A core belief of Rasputin’s cult was that nearness to God is achieved by a state described as “holy passionlessness”, which is best achieved via exhaustion. And that exhaustion was to be attained by a lot of physical acts – a religious doctrine he described as “driving out sin with sin“. So he led his cult into reaching an exhaustion via orgies – prolonged bouts of debauchery by the entire congregation in order to get the base passions out of their system.
He eventually made it to the Russian capital, Saint Petersburg, where he won the favor of Russia’s emperor and empress. There, Rasputin exerted his animal magnetism upon the capital’s women, and before long, he had a cult following, from lowly streetwalkers to wealthy aristocratic women. Soon, young women and old, maidens and matrons, were throwing themselves at Rasputin.
They flocked to visit his apartment, and he was indiscriminate in his preferences, bedding prostitutes and princesses alike. Many in high society, aware that Rasputin had the ear of Russia’s rulers, sought to gain his favor. Some even sent their wives or daughters to seduce him into putting in a good word for them at court, or their female relatives did so on their own initiative in order to help their male kin. Many other women visited him simply for physical benefits.
Rasputin was, by all accounts, what would be considered today an addict, with enviable stamina and staying power. Saint Petersburg’s authorities posted plainclothes policemen at his building, and their reports described dozens of women, from prostitutes to high ranking aristocrats, visiting his apartment. The police reports went on to describe loud noises of drunken revelry, partying with prostitutes, beatings, violence, and orgies that lasted until sunrise and beyond.

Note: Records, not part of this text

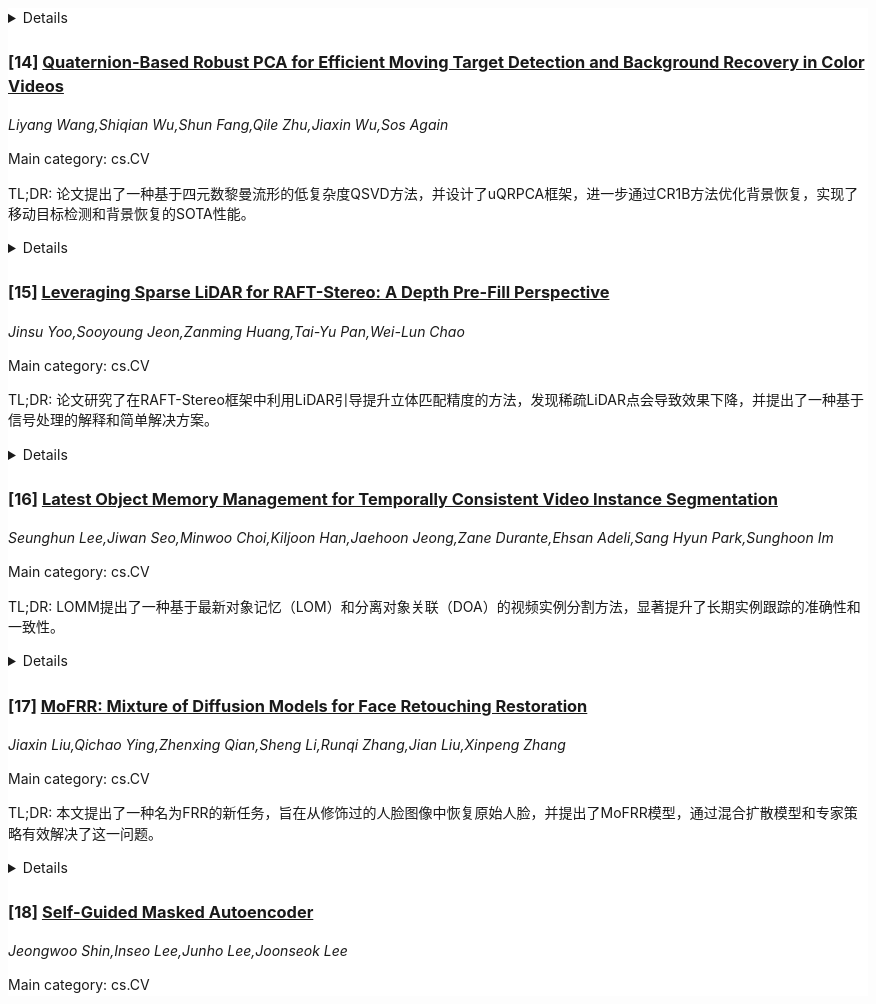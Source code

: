 
<details><summary>Details</summary></details>


### [14] [Quaternion-Based Robust PCA for Efficient Moving Target Detection and Background Recovery in Color Videos](https://arxiv.org/abs/2507.19730)
*Liyang Wang,Shiqian Wu,Shun Fang,Qile Zhu,Jiaxin Wu,Sos Again*

Main category: cs.CV

TL;DR: 论文提出了一种基于四元数黎曼流形的低复杂度QSVD方法，并设计了uQRPCA框架，进一步通过CR1B方法优化背景恢复，实现了移动目标检测和背景恢复的SOTA性能。


<details><summary>Details</summary></details>


### [15] [Leveraging Sparse LiDAR for RAFT-Stereo: A Depth Pre-Fill Perspective](https://arxiv.org/abs/2507.19738)
*Jinsu Yoo,Sooyoung Jeon,Zanming Huang,Tai-Yu Pan,Wei-Lun Chao*

Main category: cs.CV

TL;DR: 论文研究了在RAFT-Stereo框架中利用LiDAR引导提升立体匹配精度的方法，发现稀疏LiDAR点会导致效果下降，并提出了一种基于信号处理的解释和简单解决方案。


<details><summary>Details</summary></details>


### [16] [Latest Object Memory Management for Temporally Consistent Video Instance Segmentation](https://arxiv.org/abs/2507.19754)
*Seunghun Lee,Jiwan Seo,Minwoo Choi,Kiljoon Han,Jaehoon Jeong,Zane Durante,Ehsan Adeli,Sang Hyun Park,Sunghoon Im*

Main category: cs.CV

TL;DR: LOMM提出了一种基于最新对象记忆（LOM）和分离对象关联（DOA）的视频实例分割方法，显著提升了长期实例跟踪的准确性和一致性。


<details><summary>Details</summary></details>


### [17] [MoFRR: Mixture of Diffusion Models for Face Retouching Restoration](https://arxiv.org/abs/2507.19770)
*Jiaxin Liu,Qichao Ying,Zhenxing Qian,Sheng Li,Runqi Zhang,Jian Liu,Xinpeng Zhang*

Main category: cs.CV

TL;DR: 本文提出了一种名为FRR的新任务，旨在从修饰过的人脸图像中恢复原始人脸，并提出了MoFRR模型，通过混合扩散模型和专家策略有效解决了这一问题。


<details><summary>Details</summary></details>


### [18] [Self-Guided Masked Autoencoder](https://arxiv.org/abs/2507.19773)
*Jeongwoo Shin,Inseo Lee,Junho Lee,Joonseok Lee*

Main category: cs.CV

Although reports of Rasputin’s unruly and unholy conduct – including the rape of a nun – reached emperor Nicholas’ ears, he either dismissed them out of hand, or laughed them off with comments such as “the holy are always slandered“. The emperor’s confessor investigated the reports of Rasputin’s misconduct, concluded there was truth in them, and advised Nicholas to distance himself from the controversial monk. The emperor, at the behest of his wife who was fiercely protective of the holy charlatan, sided with the Rasputin, and banished his confessor from Saint Petersburg, instead.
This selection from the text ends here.